201 TileSpmem Tile-specific Scratchpad Memory. Fast, local SRAM available to a specific SC tile.
202 Spmem Shared Scratchpad Memory. Used to opportunistically stage data (inputs, outputs, intermediates) to hide HBM latency.
203 HBM High Bandwidth Memory. Large, shared memory used for embedding tables, heaps, and stacks.
204 Sync Flags Synchronization primitives used for coordination.

For a deep dive into SC and its memory hierarchy, refer to the SparseCore documentation.

Debugging

The resolution depends on which memory space failed the allocation.

Scenario 1. HBM Allocation Failures

Memory Space ID: 203

This error occurs if a single temporary allocation requested by the SparseCore program is too large to fit in the available HBM. In standard embedding workloads and SC offloaded collectives extremely large per-core partitions or incorrect sharding specifications can force the compiler to request massive buffers.

Recommended Actions:

  • Check Sharding: Ensure your embedding tables and SC input/output tensors are partitioned/sharded correctly. If a single core is responsible for too much data, the allocation might fail.
  • Adjust Limits: Review max_ids_per_partition and max_unique_ids_per_partition. If these are set unnecessarily high, the compiler reserves more memory than needed. Refer to How limits translate to tables.
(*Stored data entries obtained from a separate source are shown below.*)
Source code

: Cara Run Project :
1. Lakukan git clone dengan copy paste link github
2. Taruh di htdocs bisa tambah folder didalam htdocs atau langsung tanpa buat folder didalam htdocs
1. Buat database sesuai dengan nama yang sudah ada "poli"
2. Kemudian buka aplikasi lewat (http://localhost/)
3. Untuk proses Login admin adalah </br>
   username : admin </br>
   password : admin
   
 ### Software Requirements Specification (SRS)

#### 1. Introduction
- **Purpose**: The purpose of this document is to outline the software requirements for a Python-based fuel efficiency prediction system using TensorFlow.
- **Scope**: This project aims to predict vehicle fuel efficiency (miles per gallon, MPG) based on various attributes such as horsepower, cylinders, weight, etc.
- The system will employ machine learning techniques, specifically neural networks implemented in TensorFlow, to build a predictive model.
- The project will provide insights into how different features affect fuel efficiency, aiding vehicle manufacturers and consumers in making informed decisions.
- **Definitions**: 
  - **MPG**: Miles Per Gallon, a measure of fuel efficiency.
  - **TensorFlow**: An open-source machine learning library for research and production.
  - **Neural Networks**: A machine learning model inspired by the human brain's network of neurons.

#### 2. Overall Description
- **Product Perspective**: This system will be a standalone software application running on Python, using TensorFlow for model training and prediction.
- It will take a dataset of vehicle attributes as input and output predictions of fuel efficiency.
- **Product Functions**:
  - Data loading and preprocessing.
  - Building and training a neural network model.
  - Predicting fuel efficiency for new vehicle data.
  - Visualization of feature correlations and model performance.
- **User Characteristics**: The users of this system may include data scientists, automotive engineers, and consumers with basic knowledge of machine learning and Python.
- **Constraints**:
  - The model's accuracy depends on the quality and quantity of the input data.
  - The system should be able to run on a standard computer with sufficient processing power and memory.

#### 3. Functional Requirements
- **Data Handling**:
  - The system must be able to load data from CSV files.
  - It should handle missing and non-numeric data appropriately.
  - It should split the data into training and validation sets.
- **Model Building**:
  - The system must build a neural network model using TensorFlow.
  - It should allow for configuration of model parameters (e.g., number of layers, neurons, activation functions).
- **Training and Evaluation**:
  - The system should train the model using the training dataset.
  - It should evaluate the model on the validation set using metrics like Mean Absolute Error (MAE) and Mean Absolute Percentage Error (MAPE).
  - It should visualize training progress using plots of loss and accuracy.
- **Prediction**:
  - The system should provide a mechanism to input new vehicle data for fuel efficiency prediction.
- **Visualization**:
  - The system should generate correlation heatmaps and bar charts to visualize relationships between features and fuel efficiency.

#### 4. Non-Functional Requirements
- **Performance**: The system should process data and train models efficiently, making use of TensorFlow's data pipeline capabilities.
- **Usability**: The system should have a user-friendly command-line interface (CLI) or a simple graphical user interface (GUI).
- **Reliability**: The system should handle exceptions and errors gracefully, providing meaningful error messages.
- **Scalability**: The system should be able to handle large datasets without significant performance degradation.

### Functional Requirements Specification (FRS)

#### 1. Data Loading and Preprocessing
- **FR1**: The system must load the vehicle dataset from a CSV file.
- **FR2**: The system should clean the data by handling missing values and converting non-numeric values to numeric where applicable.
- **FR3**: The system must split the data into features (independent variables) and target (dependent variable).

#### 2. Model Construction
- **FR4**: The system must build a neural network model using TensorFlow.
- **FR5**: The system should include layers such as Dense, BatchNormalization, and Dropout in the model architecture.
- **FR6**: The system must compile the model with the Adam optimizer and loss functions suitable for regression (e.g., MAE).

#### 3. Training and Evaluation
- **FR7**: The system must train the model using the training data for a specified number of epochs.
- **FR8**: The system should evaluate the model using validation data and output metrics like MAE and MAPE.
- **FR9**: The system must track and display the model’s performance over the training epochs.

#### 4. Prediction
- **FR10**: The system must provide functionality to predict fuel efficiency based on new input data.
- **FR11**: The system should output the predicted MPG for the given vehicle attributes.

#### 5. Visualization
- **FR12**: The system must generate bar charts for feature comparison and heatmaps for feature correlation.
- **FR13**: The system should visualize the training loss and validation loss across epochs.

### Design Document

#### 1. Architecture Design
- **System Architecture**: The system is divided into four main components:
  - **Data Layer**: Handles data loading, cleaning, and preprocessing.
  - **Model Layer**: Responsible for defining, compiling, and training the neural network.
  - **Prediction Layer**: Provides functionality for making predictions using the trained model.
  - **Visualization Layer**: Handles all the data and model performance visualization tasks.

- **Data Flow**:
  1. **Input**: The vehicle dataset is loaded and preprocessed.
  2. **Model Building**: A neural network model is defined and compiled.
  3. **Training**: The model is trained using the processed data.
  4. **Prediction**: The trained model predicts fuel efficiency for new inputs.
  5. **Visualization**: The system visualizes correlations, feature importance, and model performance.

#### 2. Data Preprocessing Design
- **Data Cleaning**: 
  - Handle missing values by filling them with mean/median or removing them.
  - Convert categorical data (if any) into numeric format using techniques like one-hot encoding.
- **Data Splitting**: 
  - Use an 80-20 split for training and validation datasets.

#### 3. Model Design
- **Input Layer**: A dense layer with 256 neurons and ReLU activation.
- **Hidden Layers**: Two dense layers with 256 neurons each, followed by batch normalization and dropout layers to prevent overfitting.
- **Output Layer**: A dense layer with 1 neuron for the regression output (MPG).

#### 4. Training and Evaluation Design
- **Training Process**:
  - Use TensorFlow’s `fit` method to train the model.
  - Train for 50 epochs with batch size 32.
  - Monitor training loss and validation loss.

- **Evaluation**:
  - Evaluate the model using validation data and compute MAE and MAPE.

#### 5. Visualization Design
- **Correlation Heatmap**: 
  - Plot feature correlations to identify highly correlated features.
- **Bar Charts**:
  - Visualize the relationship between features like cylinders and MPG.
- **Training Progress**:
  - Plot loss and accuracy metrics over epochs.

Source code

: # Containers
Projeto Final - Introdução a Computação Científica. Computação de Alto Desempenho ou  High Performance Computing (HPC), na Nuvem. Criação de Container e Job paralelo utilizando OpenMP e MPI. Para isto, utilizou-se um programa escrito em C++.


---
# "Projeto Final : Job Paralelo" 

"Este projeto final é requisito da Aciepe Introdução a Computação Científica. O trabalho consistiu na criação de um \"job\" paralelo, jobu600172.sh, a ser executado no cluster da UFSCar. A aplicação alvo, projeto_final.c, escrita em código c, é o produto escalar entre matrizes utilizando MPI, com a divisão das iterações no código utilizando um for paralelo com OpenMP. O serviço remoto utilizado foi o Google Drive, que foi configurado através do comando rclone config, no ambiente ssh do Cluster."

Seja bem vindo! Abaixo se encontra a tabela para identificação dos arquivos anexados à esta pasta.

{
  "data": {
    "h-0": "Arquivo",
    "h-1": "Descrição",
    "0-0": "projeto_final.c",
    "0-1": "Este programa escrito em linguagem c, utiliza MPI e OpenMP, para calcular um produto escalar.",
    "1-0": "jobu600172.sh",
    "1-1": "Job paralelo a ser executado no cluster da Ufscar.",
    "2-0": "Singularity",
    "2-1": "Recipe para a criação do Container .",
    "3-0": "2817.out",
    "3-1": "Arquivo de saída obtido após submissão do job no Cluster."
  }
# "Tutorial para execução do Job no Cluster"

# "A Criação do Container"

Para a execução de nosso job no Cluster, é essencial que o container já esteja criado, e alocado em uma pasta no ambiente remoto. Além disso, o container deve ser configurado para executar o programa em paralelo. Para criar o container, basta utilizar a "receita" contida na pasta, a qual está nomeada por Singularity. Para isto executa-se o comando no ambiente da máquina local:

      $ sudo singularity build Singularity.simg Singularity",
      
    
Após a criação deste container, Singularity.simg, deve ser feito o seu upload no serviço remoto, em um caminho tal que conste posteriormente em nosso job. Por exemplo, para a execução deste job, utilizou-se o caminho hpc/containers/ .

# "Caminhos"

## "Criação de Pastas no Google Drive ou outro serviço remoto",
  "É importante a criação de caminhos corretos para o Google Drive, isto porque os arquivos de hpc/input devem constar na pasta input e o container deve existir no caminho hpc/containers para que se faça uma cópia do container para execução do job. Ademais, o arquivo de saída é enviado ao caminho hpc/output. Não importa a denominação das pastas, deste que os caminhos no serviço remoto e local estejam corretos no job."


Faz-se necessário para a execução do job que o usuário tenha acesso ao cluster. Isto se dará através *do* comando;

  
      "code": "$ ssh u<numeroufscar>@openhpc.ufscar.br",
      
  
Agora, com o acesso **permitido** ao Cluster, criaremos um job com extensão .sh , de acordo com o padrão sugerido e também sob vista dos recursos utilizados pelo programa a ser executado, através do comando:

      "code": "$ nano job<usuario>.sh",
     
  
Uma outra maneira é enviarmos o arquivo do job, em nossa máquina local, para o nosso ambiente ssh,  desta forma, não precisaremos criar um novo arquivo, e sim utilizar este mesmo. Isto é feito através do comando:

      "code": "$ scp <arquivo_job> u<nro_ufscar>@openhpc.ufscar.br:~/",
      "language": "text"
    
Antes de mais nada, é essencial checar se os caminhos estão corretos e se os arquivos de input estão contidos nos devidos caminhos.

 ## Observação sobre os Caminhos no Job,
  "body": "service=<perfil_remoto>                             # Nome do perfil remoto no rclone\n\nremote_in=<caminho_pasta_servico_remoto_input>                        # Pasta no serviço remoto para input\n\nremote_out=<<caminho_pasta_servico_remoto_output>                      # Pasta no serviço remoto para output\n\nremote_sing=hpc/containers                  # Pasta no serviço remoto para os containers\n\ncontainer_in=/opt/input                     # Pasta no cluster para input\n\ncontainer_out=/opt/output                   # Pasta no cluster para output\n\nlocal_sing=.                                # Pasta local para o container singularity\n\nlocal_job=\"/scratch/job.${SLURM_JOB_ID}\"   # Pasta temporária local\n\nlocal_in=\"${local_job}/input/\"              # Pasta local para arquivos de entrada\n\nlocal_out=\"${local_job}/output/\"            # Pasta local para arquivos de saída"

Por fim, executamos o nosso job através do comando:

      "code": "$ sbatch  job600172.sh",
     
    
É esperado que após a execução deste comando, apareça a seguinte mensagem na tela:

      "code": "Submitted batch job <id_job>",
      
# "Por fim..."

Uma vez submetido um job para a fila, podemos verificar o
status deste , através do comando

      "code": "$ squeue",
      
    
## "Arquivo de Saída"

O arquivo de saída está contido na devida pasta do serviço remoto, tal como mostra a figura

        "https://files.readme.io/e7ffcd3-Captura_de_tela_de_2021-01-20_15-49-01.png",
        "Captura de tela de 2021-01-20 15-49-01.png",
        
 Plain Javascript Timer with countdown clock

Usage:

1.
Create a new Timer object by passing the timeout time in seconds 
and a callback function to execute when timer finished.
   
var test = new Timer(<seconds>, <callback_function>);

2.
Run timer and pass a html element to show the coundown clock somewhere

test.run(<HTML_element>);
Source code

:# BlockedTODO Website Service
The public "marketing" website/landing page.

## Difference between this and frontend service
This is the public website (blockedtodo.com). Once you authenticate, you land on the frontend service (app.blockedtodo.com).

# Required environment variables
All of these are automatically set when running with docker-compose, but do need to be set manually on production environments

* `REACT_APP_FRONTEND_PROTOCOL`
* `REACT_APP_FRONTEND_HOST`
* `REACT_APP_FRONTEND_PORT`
Scenario 2. Internal Memory Failures

Memory Space IDs: 0, 201, 202, 204

Allocation failures in Smem, TileSpmem, Spmem, or Sync Flags typically occur due to compiler bugs or limitations in the allocation strategy, where the compiler fails to account for all memory requirements.

Recommended Actions:

  1. Isolate the Failing XLA Operation: To identify the specific SC HLO or Mosaic kernel causing the failure, generate the intermediate compiler representations:
    • Dump SparseCore MLIR: Set the flag --xla_sc_dump_mlir_to=/path/to/dump. This generates the MLIR of the SparseCore program, allowing you to see which allocation size matches the error message.
    • Dump Mosaic LLO: For custom kernels, use --xla_mosaic_dump_to=/path/to/dump to inspect all Low Level Optimizer (LLO) programs emitted by Mosaic.
  2. Reduce Scratch Sizes (Pallas Users): If the failure occurs within a Mosaic kernel, review your scratch_shapes configuration. Ensure that your pltpu.SMEM requests fit within the hardware specifications for your specific TPU generation.
  3. Disable Collective Offload: If the error arises from a SC offloaded collective operations, try disabling the SC offloading features:
    • --xla_tpu_enable_sparse_core_collective_offload_all_gather=false
    • --xla_tpu_enable_sparse_core_collective_offload_all_reduce=false
  4. File a Bug: If the above steps do not resolve the issue, it is likely a compiler bug. Please file a bug report.